In last month’s NK Labs blog post, we presented our work on Sent2Vec, an approach that uses vector embeddings to represent sentences and small paragraphs. Our work on Sent2Vec was part of our participation in DARPA’s Data-Driven Discovery of Models (D3M) program, introduced in the first NK Labs blog post, which aims to develop tools that automate various steps of the data science workflow.
This month we’re introducing another tool that we’re working on for D3M: an ARIMA time series prediction model. This blog post will cover what an ARIMA model is, why simple models are sometimes better, and how we’ll use these tools to fight disinformation at New Knowledge in the future.
What is ARIMA?
ARIMA stands for AutoRegressive Integrated Moving Average and is one of the most popular and widely used machine learning models for time series prediction. There are three distinct components that parameterize the ARIMA model: autoregression (p), integration (d), and moving average (q).
- Autoregression (p) - uses the past observations of the time series to predict the future observations.
- Integration (d) - makes the time series stationary by removing any trend or seasonal component.
- Moving average (q) - uses the past forecast errors of the time series to predict the future observations.
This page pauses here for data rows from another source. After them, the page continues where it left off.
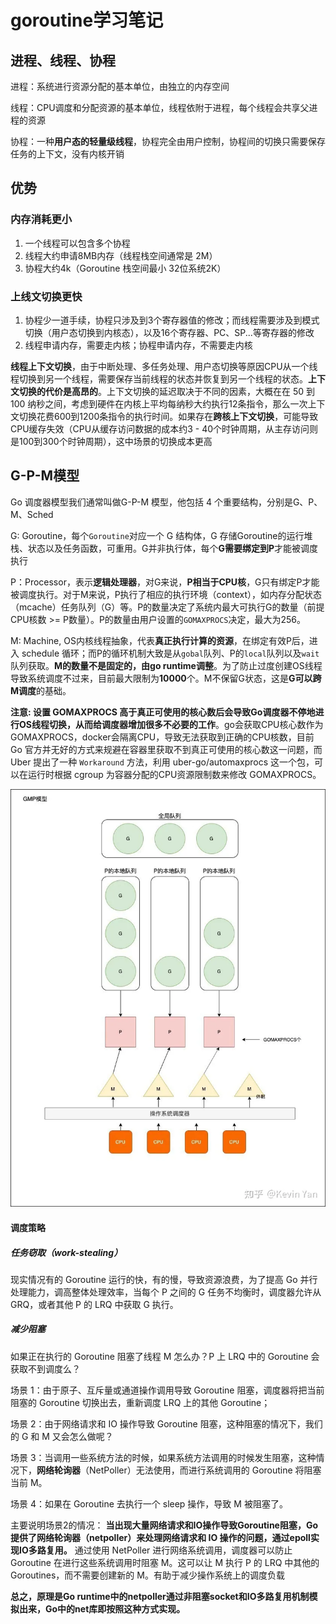 # goroutine学习笔记

## 进程、线程、协程
进程：系统进行资源分配的基本单位，由独立的内存空间

线程：CPU调度和分配资源的基本单位，线程依附于进程，每个线程会共享父进程的资源

协程：一种**用户态的轻量级线程**，协程完全由用户控制，协程间的切换只需要保存任务的上下文，没有内核开销

## 优势
### 内存消耗更小
1. 一个线程可以包含多个协程
2. 线程大约申请8MB内存（线程栈空间通常是 2M）
3. 协程大约4k（Goroutine 栈空间最小 32位系统2K）
### 上线文切换更快
1. 协程少一道手续，协程只涉及到3个寄存器值的修改；而线程需要涉及到模式切换（用户态切换到内核态），以及16个寄存器、PC、SP...等寄存器的修改
2. 线程申请内存，需要走内核；协程申请内存，不需要走内核

**线程上下文切换**，由于中断处理、多任务处理、用户态切换等原因CPU从一个线程切换到另一个线程，需要保存当前线程的状态并恢复到另一个线程的状态。**上下文切换的代价是高昂的**。上下文切换的延迟取决于不同的因素，大概在在 50 到 100 纳秒之间，考虑到硬件在内核上平均每纳秒大约执行12条指令，那么一次上下文切换花费600到1200条指令的执行时间。如果存在**跨核上下文切换**，可能导致CPU缓存失效（CPU从缓存访问数据的成本约3 - 40个时钟周期，从主存访问则是100到300个时钟周期），这中场景的切换成本更高


## G-P-M模型

Go 调度器模型我们通常叫做G-P-M 模型，他包括 4 个重要结构，分别是G、P、M、Sched

G: Goroutine，每个`Goroutine`对应一个 G 结构体，G 存储Goroutine的运行堆栈、状态以及任务函数，可重用。G并非执行体，每个**G需要绑定到P**才能被调度执行

P：Processor，表示**逻辑处理器**，对G来说，**P相当于CPU核**，G只有绑定P才能被调度执行。对于M来说，P执行了相应的执行环境（context），如内存分配状态（mcache）任务队列（G）等。P的数量决定了系统内最大可执行G的数量（前提CPU核数 >= P数量）。P的数量由用户设置的`GOMAXPROCS`决定，最大为256。

M: Machine, OS内核线程抽象，代表**真正执行计算的资源**，在绑定有效P后，进入 schedule 循环；而P的循环机制大致是从`gobal`队列、P的`local`队列以及`wait`队列获取。**M的数量不是固定的，由go runtime调整**。为了防止过度创建OS线程导致系统调度不过来，目前最大限制为**10000**个。M不保留G状态，这是**G可以跨M调度**的基础。

**注意: 设置 GOMAXPROCS 高于真正可使用的核心数后会导致Go调度器不停地进行OS线程切换，从而给调度器增加很多不必要的工作**。go会获取CPU核心数作为GOMAXPROCS，docker会隔离CPU，导致无法获取到正确的CPU核数，目前 Go 官方并无好的方式来规避在容器里获取不到真正可使用的核心数这一问题，而 Uber 提出了一种 `Workaround` 方法，利用 uber-go/automaxprocs 这一个包，可以在运行时根据 cgroup 为容器分配的CPU资源限制数来修改 GOMAXPROCS。

![GPM](assets/v2-e74d82c20c2f02d8012c3813ebca4650_1440w.webp)


#### 调度策略

##### 任务窃取（work-stealing）
现实情况有的 Goroutine 运行的快，有的慢，导致资源浪费，为了提高 Go 并行处理能力，调高整体处理效率，当每个 P 之间的 G 任务不均衡时，调度器允许从 GRQ，或者其他 P 的 LRQ 中获取 G 执行。

##### 减少阻塞
如果正在执行的 Goroutine 阻塞了线程 M 怎么办？P 上 LRQ 中的 Goroutine 会获取不到调度么？

场景 1：由于原子、互斥量或通道操作调用导致 Goroutine 阻塞，调度器将把当前阻塞的 Goroutine 切换出去，重新调度 LRQ 上的其他 Goroutine；

场景 2：由于网络请求和 IO 操作导致 Goroutine 阻塞，这种阻塞的情况下，我们的 G 和 M 又会怎么做呢？

场景 3：当调用一些系统方法的时候，如果系统方法调用的时候发生阻塞，这种情况下，**网络轮询器**（NetPoller）无法使用，而进行系统调用的 Goroutine 将阻塞当前 M。

场景 4：如果在 Goroutine 去执行一个 sleep 操作，导致 M 被阻塞了。


主要说明场景2的情况：
**当出现大量网络请求和IO操作导致Goroutine阻塞，Go提供了网络轮询器（netpoller）来处理网络请求和 IO 操作的问题，通过epoll实现IO多路复用。** 通过使用 NetPoller 进行网络系统调用，调度器可以防止 Goroutine 在进行这些系统调用时阻塞 M。这可以让 M 执行 P 的 LRQ 中其他的 Goroutines，而不需要创建新的 M。有助于减少操作系统上的调度负载

**总之，原理是Go runtime中的netpoller通过非阻塞socket和IO多路复用机制模拟出来，Go中的net库即按照这种方式实现。**
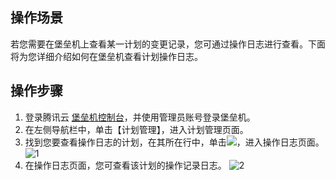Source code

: ## 操作场景
若您需要在堡垒机上查看某一计划的变更记录，您可通过操作日志进行查看。下面将为您详细介绍如何在堡垒机查看计划操作日志。



## 操作步骤
1. 登录腾讯云 [堡垒机控制台](https://console.cloud.tencent.com/cds/dasb)，并使用管理员账号登录堡垒机。
2. 在左侧导航栏中，单击【计划管理】，进入计划管理页面。
3. 找到您要查看操作日志的计划，在其所在行中，单击<img src="https://main.qcloudimg.com/raw/356b81dbe3e544ee1c1446e12d5a0747.png"  style="margin:0;">，进入操作日志页面。
    ![1](https://main.qcloudimg.com/raw/9115c662d3d3b0996cae2efdedf97848.png)
4. 在操作日志页面，您可查看该计划的操作记录日志。
    ![2](https://main.qcloudimg.com/raw/ac2c4c681d865f3227dbf0e719eeaeaf.png)
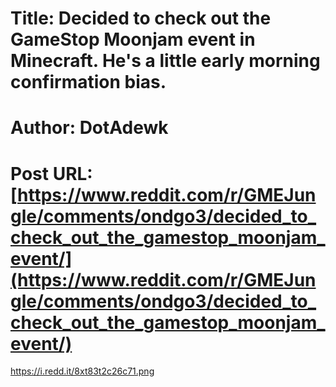 # Title: Decided to check out the GameStop Moonjam event in Minecraft. He's a little early morning confirmation bias.
# Author: DotAdewk
# Post URL: [https://www.reddit.com/r/GMEJungle/comments/ondgo3/decided_to_check_out_the_gamestop_moonjam_event/](https://www.reddit.com/r/GMEJungle/comments/ondgo3/decided_to_check_out_the_gamestop_moonjam_event/)


https://i.redd.it/8xt83t2c26c71.png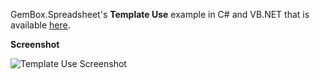 GemBox.Spreadsheet's **Template Use** example in C# and VB.NET that is available [here](https://www.gemboxsoftware.com/spreadsheet/examples/excel-template-use/403).

**Screenshot**


![Template Use Screenshot](https://www.gemboxsoftware.com/Spreadsheet/Examples/Content/CommonUses/TemplateUse/TemplateUse.png)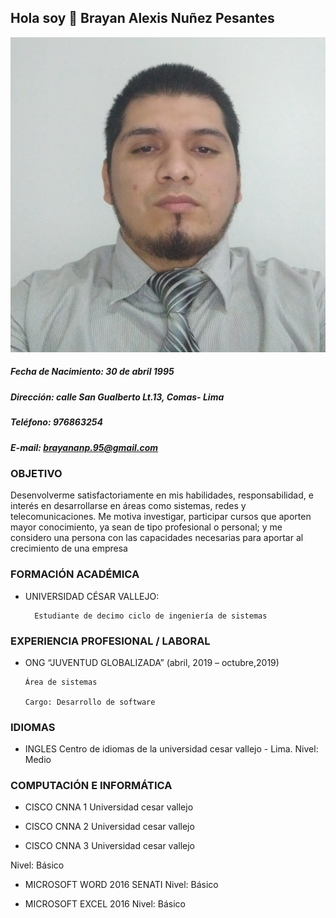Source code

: ## Hola soy  👋 Brayan Alexis Nuñez Pesantes

![This is an image](/alexis.jpg)

##### Fecha de Nacimiento: 30 de abril 1995
##### Dirección: calle San Gualberto Lt.13, Comas- Lima
##### Teléfono: 976863254
##### E-mail: brayananp.95@gmail.com



### OBJETIVO

Desenvolverme satisfactoriamente en mis habilidades, responsabilidad, e interés en desarrollarse en áreas como sistemas, redes y telecomunicaciones. Me motiva investigar, participar cursos que aporten mayor conocimiento, ya sean de tipo profesional o personal; y me considero una persona
con las capacidades necesarias para aportar al crecimiento de una empresa



### FORMACIÓN ACADÉMICA	

* UNIVERSIDAD CÉSAR VALLEJO:

        Estudiante de decimo ciclo de ingeniería de sistemas

### EXPERIENCIA PROFESIONAL / LABORAL

*  ONG “JUVENTUD GLOBALIZADA”				                         (abril, 2019 – octubre,2019)

       Área de sistemas

       Cargo: Desarrollo de software

### IDIOMAS	

*	INGLES
Centro de idiomas de la universidad cesar vallejo - Lima.
Nivel: Medio


### COMPUTACIÓN E INFORMÁTICA

*	CISCO CNNA 1
Universidad cesar vallejo

*	CISCO CNNA 2
Universidad cesar vallejo

*	CISCO CNNA 3
Universidad cesar vallejo

Nivel: Básico
*	MICROSOFT WORD 2016
SENATI
Nivel: Básico

*	MICROSOFT EXCEL 2016
Nivel: Básico
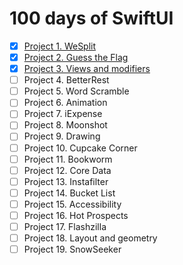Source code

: # 100 days of SwiftUI

- [x] [Project 1. WeSplit](https://github.com/apriakhin/100-days-of-swift-ui/tree/project/project1%2Fwe-split)
- [x] [Project 2. Guess the Flag](https://github.com/apriakhin/100-days-of-swift-ui/tree/project/project2%2Fguess-the-flag)
- [x] [Project 3. Views and modifiers](https://github.com/apriakhin/100-days-of-swift-ui/tree/project/project3%2Fviews-and-modifiers)
- [ ] Project 4. BetterRest
- [ ] Project 5. Word Scramble
- [ ] Project 6. Animation
- [ ] Project 7. iExpense
- [ ] Project 8. Moonshot
- [ ] Project 9. Drawing
- [ ] Project 10. Cupcake Corner
- [ ] Project 11. Bookworm
- [ ] Project 12. Core Data
- [ ] Project 13. Instafilter
- [ ] Project 14. Bucket List
- [ ] Project 15. Accessibility
- [ ] Project 16. Hot Prospects
- [ ] Project 17. Flashzilla
- [ ] Project 18. Layout and geometry
- [ ] Project 19. SnowSeeker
Additionally, the implementation of ARIMA that NK Labs uses automatically selects the optimal order of the model. This is done by first selecting the integration parameter that makes the time series stationary and then by minimizing an information criterion, a measure of how much information is lost by the model [ref:1,2].
For those that are especially interested in time series - another nice feature of the ARIMA model is that it can represent a number of simple, special cases. For example, an ARIMA model with p = 0, q = 0, and d = 1 represents a simple random walk, while an ARIMA model with p = 1, q = 0, and d = 0 represents a first-order autoregression, and an ARIMA model with p = 0, q = 1, and d = 0 represents a first-order moving average.
To visualize our ARIMA time series prediction model in action, let’s walk through an example. We’ll use one of the test datasets from DARPA’s Data-Driven Discovery of Models (D3M) program - the number of annual sunspot observations from 1700-1989. For context, sunspots are dark spots on the surface of the sun that are caused by strong magnetic field lines coming from the sun’s interior.
Figure 1 shows the number of annual sunspot observations from 1700-1989. The annual observations appear to have a cyclical component and this hunch is confirmed by the seasonal decomposition in Figure 2. In fact, it turns out that the number of annual sunspot observations repeats with an 11-year cycle [ref:5], which we can use to specify a seasonal parameter in the ARIMA model. Figure 3 shows the forecast results from the ARIMA model compared against the actual number of sunspot observations for 1961-1989. Here, 1700-1960 was used as the training set.
Even though recent research favors deep learning techniques (LSTMs, ANNs, SVMs) over ARIMA models, there are still a number of reasons to prefer ARIMA. First, compared to their deep learning counterparts, ARIMA models are more interpretable, which means that their forecasts can be more intuitively explained. Second, ARIMA predictions naturally produce confidence intervals because they are regressive, unlike deep learning techniques. Finally, because of ARIMA models’ proficiency with linear predictions, multiple recent approaches have proposed hybrid techniques that combine ARIMA models and neural networks. TL;DR, the classic ARIMA model still has value.
How Does New Knowledge Use ARIMA?
NK Lab’s ARIMA prediction model is one of the computational techniques that New Knowledge uses to identify and counter disinformation. Specifically, ARIMA can be used to forecast time series data, examples being: a user’s post frequency or their re-tweet frequency on social media. These future forecasts can then be used as a module in a bigger computational strategy to identify anomalous activity before it occurs, alert organizations about the findings, and develop early response strategies. Thanks to tools like ARIMA, brands using New Knowledge will be able to proactively detect disinformation before it can impact their brand reputation.